Opinion: The Portland Clean Energy Fund is built on accountability, transparency and accountability
Carmen Rubio and Sam Baraso
Rubio, a Portland City Commissioner, oversees the Office of Planning and Sustainability which houses the Portland Clean Energy Fund. Baraso is program manager for the Portland Clean Energy Fund.
Portlanders are justifiably proud of our history of bold climate leadership. Yet we have seen this great work primarily benefit white and high-income Portlanders for generations.
Portland’s Clean Energy Community The Benefit Fund, or PCEF as it is commonly known, was designed to bridge this disparity: to build climate resilience, support low-income Portlanders and Portlanders of Color, and dismantle inequitable systems rooted in the history of white supremacy in our region. We do this in part by combating the insidious and false narrative that many people of color know: when it comes to large sums of money – whether it’s grants, bonds, loans or other investments – we do not have the capacity or experience to manage them responsibly.
As the first program of its kind in the country, the people of Portland should be proud of this program. Portland-style, it was born out of grassroots political action – designed, implemented and governed by frontline communities impacted first and most significantly by climate change. And the people of Portland overwhelmingly approved of it.
We take this responsibility seriously and respect it for the unprecedented opportunity it is and continues to be.
And we have already seen some of these opportunities come to fruition. The inaugural grants we awarded last year funded projects to retrofit homes, improve efficiency in affordable housing projects, purchase ductless heat pumps for low-income homes and apartments , planting many trees and replacing the roadway with native vegetation in east and southeast Portland.
Now, as we enter our next phase, we share a common goal with our critics: to continually improve the program so that it operates with unparalleled accountability, accountability and transparency while achieving our critically important mission. We are creating a model for the rest of the world to follow, and we want to do it right.
Regardless of how comfortable we are as pioneers in the fight against climate change, we are still gathering feedback and learning, much like other start-ups aiming to bring about positive change. An audit released last month by the city auditor outlined some of the ways we can improve. And as a start-up company, we seek the same opportunity offered to these other young programs: the chance to innovate, to make mistakes, to learn and to succeed.
Significant changes are already underway and have been since January. We started by adopting additional safeguards in grant guidelines and proposal review processes for all applicants. We have broadened and lengthened our professional background and benchmark reviews on applicant organizations and their key personnel, and set parameters to appropriately determine the size and scope of grants.
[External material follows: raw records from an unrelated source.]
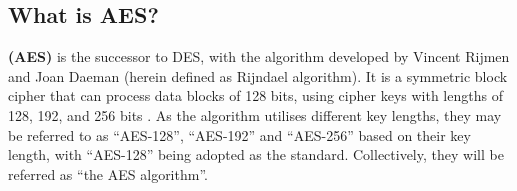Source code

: \subsection{What is AES?}

\textbf{ (\gls{AES})} is the successor to \gls{DES}, with the algorithm developed by Vincent Rijmen and Joan Daeman (herein defined as Rijndael algorithm). 
It is a symmetric block cipher that can process data blocks of 128 bits, using cipher keys with lengths of 128, 192, and 256 bits \cite{NIST_AES}.
As the algorithm utilises different key lengths, they may be referred to as ``\gls{AES}-128'', ``\gls{AES}-192'' and ``\gls{AES}-256'' based on their key length, with ``\gls{AES}-128'' being adopted as the standard. 
Collectively, they will be referred as ``the \gls{AES} algorithm''.

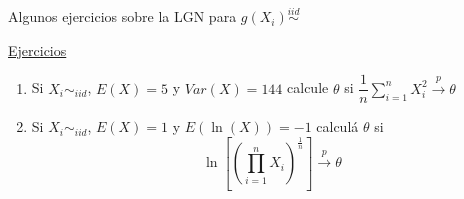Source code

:\documentclass{beamer}
\theoremstyle{definition}
\begin{document}
\begin{frame}{\color{rosee}Algunos ejercicios sobre la LGN para $g(X_i)\stackrel{iid}{\sim}$}\small
    
    
    \underline{Ejercicios}
    
    \begin{enumerate}
       \item \noindent Si $X_i\sim_{iid}$, $E(X)=5$ y $Var(X)=144$ calcule $\theta$ si $\dfrac{1}{n}\displaystyle\sum_{i=1}^{n} X_i^2 \overset{p}{\to} \theta$
        
        
        \item \noindent Si $X_i\sim_{iid}$, $E(X)=1$ y $E(\ln(X))=-1$ calculá $\theta$ si \[\ln\left[\left(\displaystyle\prod_{i=1}^{n} X_i\right)^{\frac{1}{n}}\right] \overset{p}{\to} \theta\]
        
        
        \end{enumerate}
    
\end{frame}

\end{document}
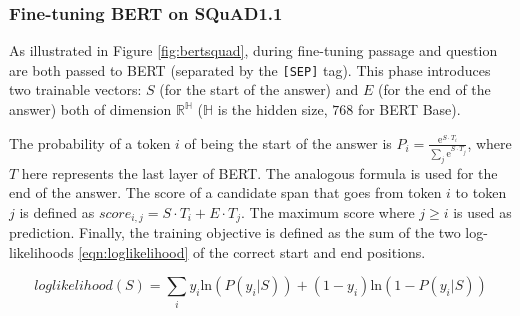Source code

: \subsubsection{Fine-tuning BERT on SQuAD1.1}
As illustrated in Figure \ref{fig:bertsquad}, during fine-tuning passage and question are both passed to BERT (separated by the \texttt{[SEP]} tag). This phase introduces two trainable vectors: $S$ (for the start of the answer) and $E$ (for the end of the answer) both of dimension $\mathbb{R}^\mathbb{H}$ ($\mathbb{H}$ is the hidden size, $768$ for BERT Base). 

The probability of a token $i$ of being the start of the answer is $P_{i} = \frac{\mathrm{e}^{S \cdot T_{i}}}{\sum_{j} \mathrm{e}^{S \cdot T_{j}}}$, where $T$ here represents the last layer of BERT. The analogous formula is used for the end of the answer. The score of a candidate span that goes from token $i$ to token $j$ is defined as $score_{i, j} = S \cdot T_{i} + E \cdot T_{j}$. The maximum score where $j \geq i$ is used as prediction. Finally, the training objective is defined as the sum of the two log-likelihoods \eqref{eqn:loglikelihood} of the correct start and end positions.

\begin{equation}
\label{eqn:loglikelihood}
loglikelihood(S) = \sum_{i} y_{i} \mathrm{ln} (P(y_{i} | S)) + (1 - y_{i}) \mathrm{ln} (1 - P(y_{i} | S))
\end{equation}

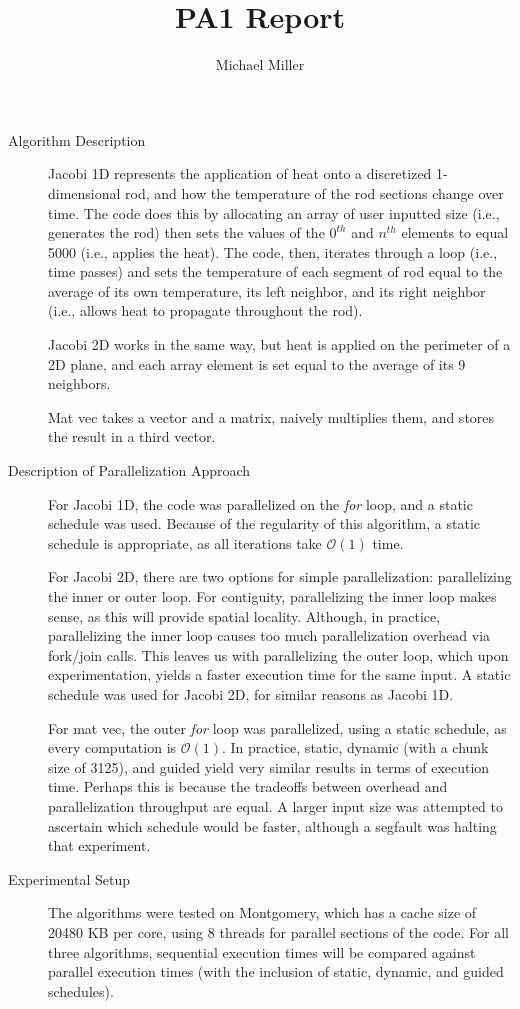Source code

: \documentclass{article}
\author{Michael Miller}
\title{PA1 Report}
\begin{document}
\begin{description}

\item[Algorithm Description] Jacobi 1D represents the application of heat onto a discretized 1-dimensional rod, and how the temperature of the rod sections change over time. The code does this by allocating an array of user inputted size (i.e., generates the rod) then sets the values of the $0^{th}$ and $n^{th}$ elements to equal 5000 (i.e., applies the heat). The code, then, iterates through a loop (i.e., time passes) and sets the temperature of each segment of rod equal to the average of its own temperature, its left neighbor, and its right neighbor (i.e., allows heat to propagate throughout the rod).

Jacobi 2D works in the same way, but heat is applied on the perimeter of a 2D plane, and each array element is set equal to the average of its 9 neighbors.

Mat vec takes a vector and a matrix, naively multiplies them, and stores the result in a third vector.

\item[Description of Parallelization Approach] For Jacobi 1D, the code was parallelized on the \emph{for} loop, and a static schedule was used. Because of the regularity of this algorithm, a static schedule is appropriate, as all iterations take $\mathcal{O}(1)$ time. 

For Jacobi 2D, there are two options for simple parallelization: parallelizing the inner or outer loop. For contiguity, parallelizing the inner loop makes sense, as this will provide spatial locality. Although, in practice, parallelizing the inner loop causes too much parallelization overhead via fork/join calls. This leaves us with parallelizing the outer loop, which upon experimentation, yields a faster execution time for the same input. A static schedule was used for Jacobi 2D, for similar reasons as Jacobi 1D.

For mat vec, the outer \emph{for} loop was parallelized, using a static schedule, as every computation is $\mathcal{O}(1)$. In practice, static, dynamic (with a chunk size of 3125), and guided yield very similar results in terms of execution time. Perhaps this is because the tradeoffs between overhead and parallelization throughput are equal. A larger input size was attempted to ascertain which schedule would be faster, although a segfault was halting that experiment.

\item[Experimental Setup] The algorithms were tested on Montgomery, which has a cache size of 20480 KB per core, using 8 threads for parallel sections of the code. For all three algorithms, sequential execution times will be compared against parallel execution times (with the inclusion of static, dynamic, and guided schedules).


\end{description}
\end{document}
These changes help strengthen our fiduciary oversight while responsibly enabling organizations to build a positive track record and scale for growth.
It is important to correct a common misunderstanding about our program and audit findings: we already specify performance measures in every contract. The audit recommended establishing program performance objectives. We agree with this conclusion and have been working to establish these objectives for some time. Long before the audit, we began engaging with stakeholders to ensure that all of our metrics are both appropriate and robust. We will continue to refine existing metrics this summer and create an easy-to-use digital dashboard for everyone to see how these investments are directly impacting members of our community who have been sidelined for far too long.
We are bridging disparities for frontline communities by centering their voices, validating the leadership that exists within Black, Indigenous, Latinx and other communities of color and thereby ensuring that this time our communities are not left behind. account but that they in fact determine their future.
To those who have suggested we stop funding projects until we have implemented all of the auditor’s recommendations – we strongly disagree. We can both immediately invest in climate resilience and carefully develop a responsive and accountable program. These are not mutually exclusive goals.
The people of Portland need the projects funded by the PCEF and they need them now. Climate change is not stopping or even slowing down, and neither should our work. Our opportunity to build resilience is closing fast.
We have an ethical question before us: Are we delivering on our promise to voters — to address and address the challenges of climate change — but this time centering our low-income communities and people of color as decision makers? Or are we maintaining the status quo that brought us here? The answer is clear to us.
share your opinion
Submit your 500-600 word essay on a topical issue or theme particularly relevant to the Pacific Northwest, Oregon and Portland area to [email protected] Please include your email and phone number for verification.